*** Data provided ***
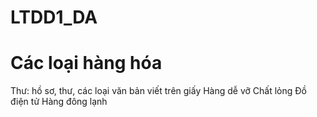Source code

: # LTDD1_DA

# Các loại hàng hóa

Thư: hồ sơ, thư, các loại văn bản viết trên giấy
Hàng dễ vỡ
Chất lỏng
Đồ điện tử
Hàng đông lạnh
*** End of Data provided ***
Filter the lines above, keeping each one that contains the string "loại".

# Các loại hàng hóa
Thư: hồ sơ, thư, các loại văn bản viết trên giấy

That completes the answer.